Electric truck manufacturer Lordstown has come under increased scrutiny following a truck fire and a report from an investment research company that claims that the fledgling automaker falsified truck order claims along with its production schedule.
Before the highly critical report from Hindenburg Research emerged late last week, Lordstown was dealt a blow when its prototype Endurance pickup caught on fire earlier this year in Michigan during a late night drive.
No one was injured in the midnight blaze which totally consumed the truck and lit a nearby tree on fire.
“We do acknowledge that, on January 13, we did have an event during a test with a development mule, and not a full Endurance pickup truck,” Lordstown spokesman Ryan Hallett said. “No one was hurt, and like all of our test findings, we do it to create a great product. We have gone on to confirm that the cause was human error, but we’re not commenting beyond that.”
According to a report Hard Working Trucks obtained from the Farmington Hills Fire Department in Michigan, a Lordstown engineer “and two others were driving the prototype vehicle when it began to have mechanical issues. The driver pulled to the side of the road. He then noticed the vehicle was on fire. All occupants were able to exit the vehicle with no injuries.”
After extinguishing the truck blaze, fire fighters “soaked the truck for an additional 10 minutes to ensure there would not be a rekindle.” EV fires have been known to reignite given the unstable and immense energy of a compromised battery pack.
The origin of the fire was reported to be an “engine area, running gear, wheel area.” The Endurance features electric motors at all four wheels.
Property loss was estimated at $150,000. A nearby tree that caught fire from the truck was also extinguished.
Accusations of fraud
In a report released late last week, Hindenburg Research claimed that Lordstown has been making false claims about pre-orders for Endurance and is way behind schedule on production.

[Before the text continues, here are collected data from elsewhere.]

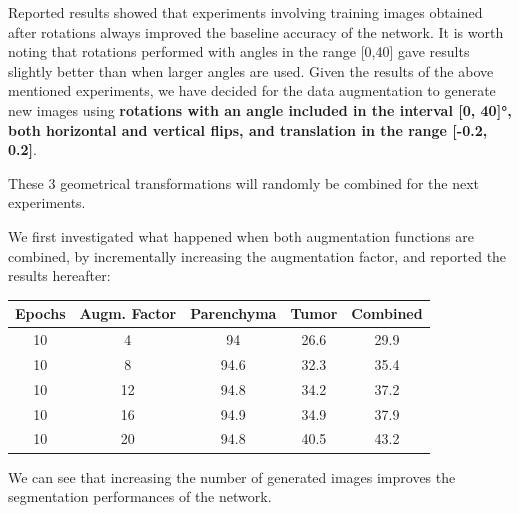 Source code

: Reported results showed that experiments involving training images
obtained after rotations always improved the baseline accuracy of the
network. It is worth noting that rotations performed with angles in the
range {[}0,40{]} gave results slightly better than when larger angles are used.
Given the results of the above mentioned experiments, we have decided
for the data augmentation to generate new images using \textbf{rotations
with an angle included in the interval {[}0, 40{]}°, both horizontal and
vertical flips, and translation in the range {[}-0.2, 0.2{]}}.

These 3 geometrical transformations will randomly be combined for the
next experiments.

%

We first investigated what happened when both augmentation functions are
combined, by incrementally increasing the augmentation factor, and
reported the results hereafter:

\begin{longtable}[c]{@{}ccccc@{}}
\toprule
\textbf{Epochs} & \textbf{Augm. Factor} & \textbf{Parenchyma} &
\textbf{Tumor} & \textbf{Combined}\tabularnewline
\midrule
\endhead
10 & 4 & 94 & 26.6 & 29.9\tabularnewline
10 & 8 & 94.6 & 32.3 & 35.4\tabularnewline
10 & 12 & 94.8 & 34.2 & 37.2\tabularnewline
10 & 16 & 94.9 & 34.9 & 37.9\tabularnewline
10 & 20 & 94.8 & 40.5 & 43.2\tabularnewline
\bottomrule
\end{longtable}

We can see that increasing the number of generated images improves the
segmentation performances of the network.

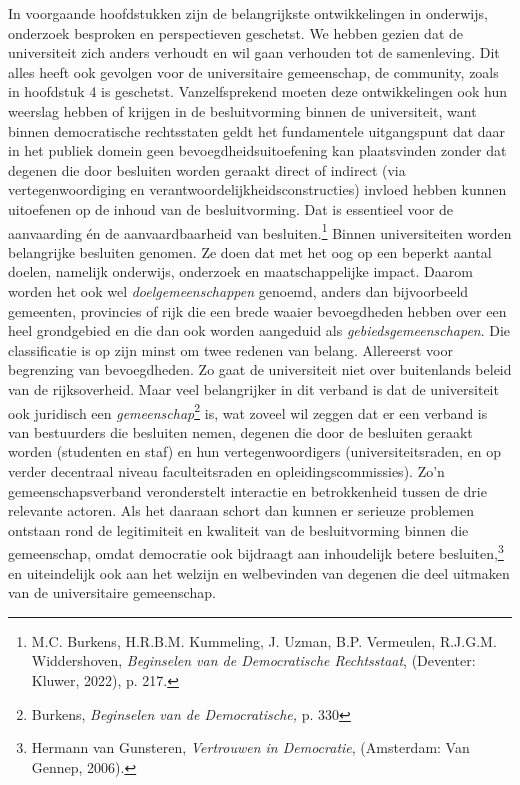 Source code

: \documentclass[smallauthor, chapterhaspagenum, nochapterinheader, pagenuminheader,  bigchapnum,medium2, tocpages,  garamond, titleinheader]{jote-book}
\begin{document}
	In voorgaande hoofdstukken zijn de belangrijkste ontwikkelingen in onderwijs, onderzoek besproken en perspectieven geschetst. We hebben gezien dat de universiteit zich anders verhoudt en wil gaan verhouden tot de samenleving. Dit alles heeft ook gevolgen voor de universitaire gemeenschap, de community, zoals in hoofdstuk 4 is geschetst. Vanzelfsprekend moeten deze ontwikkelingen ook hun weerslag hebben of krijgen in de besluitvorming binnen de universiteit, want binnen democratische rechtsstaten geldt het fundamentele uitgangspunt dat daar in het publiek domein geen bevoegdheidsuitoefening kan plaatsvinden zonder dat degenen die door besluiten worden geraakt direct of indirect (via vertegenwoordiging en verantwoordelijkheidsconstructies) invloed hebben kunnen uitoefenen op de inhoud van de besluitvorming. Dat is essentieel voor de aanvaarding én de aanvaardbaarheid van besluiten.\footnote{M.C. Burkens, H.R.B.M. Kummeling, J. Uzman, B.P. Vermeulen, R.J.G.M. Widdershoven, \emph{Beginselen van de Democratische Rechtsstaat}, (Deventer: Kluwer, 2022), p. 217.} Binnen universiteiten worden belangrijke besluiten genomen. Ze doen dat met het oog op een beperkt aantal doelen, namelijk onderwijs, onderzoek en maatschappelijke impact. Daarom worden het ook wel \emph{doelgemeenschappen} genoemd, anders dan bijvoorbeeld gemeenten, provincies of rijk die een brede waaier bevoegdheden hebben over een heel grondgebied en die dan ook worden aangeduid als \emph{gebiedsgemeenschapen}. Die classificatie is op zijn minst om twee redenen van belang. Allereerst voor begrenzing van bevoegdheden. Zo gaat de universiteit niet over buitenlands beleid van de rijksoverheid. Maar veel belangrijker in dit verband is dat de universiteit ook juridisch een \emph{gemeenschap}\footnote{Burkens, \emph{Beginselen van de Democratische,}\emph{ }p. 330}\emph{ }is, wat zoveel wil zeggen dat er een verband is van bestuurders die besluiten nemen, degenen die door de besluiten geraakt worden (studenten en staf) en hun vertegenwoordigers (universiteitsraden, en op verder decentraal niveau faculteitsraden en opleidingscommissies). Zo'n gemeenschapsverband veronderstelt interactie en betrokkenheid tussen de drie relevante actoren. Als het daaraan schort dan kunnen er serieuze problemen ontstaan rond de legitimiteit en kwaliteit van de besluitvorming binnen die gemeenschap, omdat democratie ook bijdraagt aan inhoudelijk betere besluiten,\footnote{Hermann van Gunsteren, \emph{Vertrouwen in Democratie}, (Amsterdam: Van Gennep, 2006).} en uiteindelijk ook aan het welzijn en welbevinden van degenen die deel uitmaken van de universitaire gemeenschap.
\end{document}
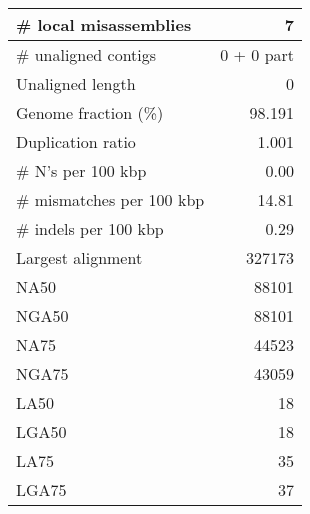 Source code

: \documentclass[12pt,a4paper]{article}
\begin{document}
\begin{table}[ht]
\begin{center}
\begin{tabular}{|l*{1}{|r}|}
\# local misassemblies & 7 \\ \hline
\# unaligned contigs & 0 + 0 part \\ \hline
Unaligned length & 0 \\ \hline
Genome fraction (\%) & 98.191 \\ \hline
Duplication ratio & 1.001 \\ \hline
\# N's per 100 kbp & 0.00 \\ \hline
\# mismatches per 100 kbp & 14.81 \\ \hline
\# indels per 100 kbp & 0.29 \\ \hline
Largest alignment & 327173 \\ \hline
NA50 & 88101 \\ \hline
NGA50 & 88101 \\ \hline
NA75 & 44523 \\ \hline
NGA75 & 43059 \\ \hline
LA50 & 18 \\ \hline
LGA50 & 18 \\ \hline
LA75 & 35 \\ \hline
LGA75 & 37 \\ \hline
\end{tabular}
\end{center}
\end{table}
\end{document}
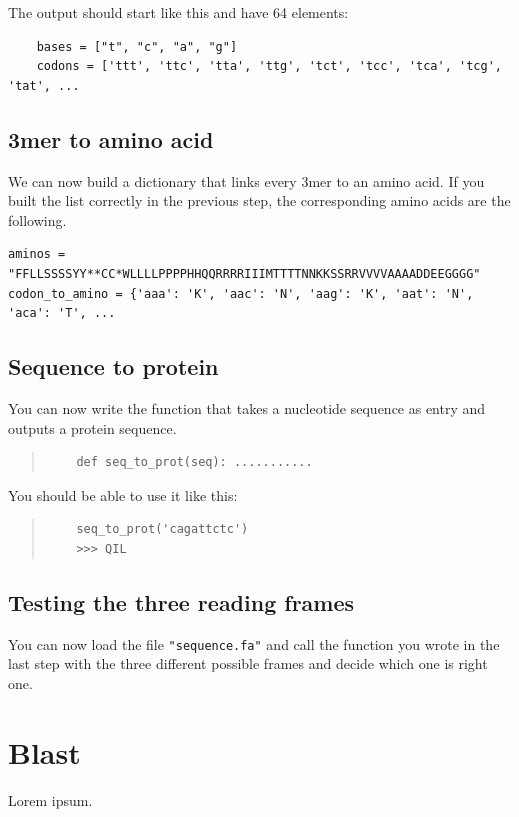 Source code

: \documentclass[a4paper,11pt]{article}
\begin{document}
The output should start like this and have 64 elements:

\begin{verbatim}
    bases = ["t", "c", "a", "g"]
	codons = ['ttt', 'ttc', 'tta', 'ttg', 'tct', 'tcc', 'tca', 'tcg', 'tat', ...
\end{verbatim}

\subsection{3mer to amino acid}
We can now build a dictionary that links every 3mer to an amino acid. If you built the list correctly in the previous step, the corresponding amino acids are the following.

\begin{verbatim}
aminos = "FFLLSSSSYY**CC*WLLLLPPPPHHQQRRRRIIIMTTTTNNKKSSRRVVVVAAAADDEEGGGG"
codon_to_amino = {'aaa': 'K', 'aac': 'N', 'aag': 'K', 'aat': 'N', 'aca': 'T', ...
\end{verbatim}

\subsection{Sequence to protein}
You can now write the function that takes a nucleotide sequence as entry and outputs a protein sequence.

\begin{quote}
\begin{verbatim}
	def seq_to_prot(seq): ...........
\end{verbatim}
\end{quote}

You should be able to use it like this:
\begin{quote}
\begin{verbatim}
	seq_to_prot('cagattctc')
	>>> QIL
\end{verbatim}
\end{quote}

\subsection{Testing the three reading frames}
You can now load the file \texttt{"sequence.fa"} and call the function you wrote in the last step with the three different possible frames and decide which one is right one.

\section{Blast}
Lorem ipsum.
\end{document}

“The company has consistently pointed to its book of 100,000 pre-orders as proof of deep demand for its proposed EV truck,” a lengthy report states on Hindenburg’s website. “Our conversations with former employees, business partners and an extensive document review show that the company’s orders are largely fictitious and used as a prop to raise capital and confer legitimacy.”
Among its various accusations, Hindenburg alleges that a $735 million truck deal recently announced by Lordstown came from a “2-person startup that operates out of a Regus virtual office with a mailing address at a UPS Store.”
Hindenburg reports that the owner of the startup said that they won’t actually be ordering vehicles and instead described the arrangement as a “mere marketing relationship.”
A former employee, according to Hindenburg, said that the Lordstown Endurance is at “an estimated 3-4 years away from production” because of “delays and making drastic design modifications.”
Lordstown CEO Steve Burns said on Friday that Hindenburg’s report “was based on half-truths and lies,” according to the Wall Street Journal.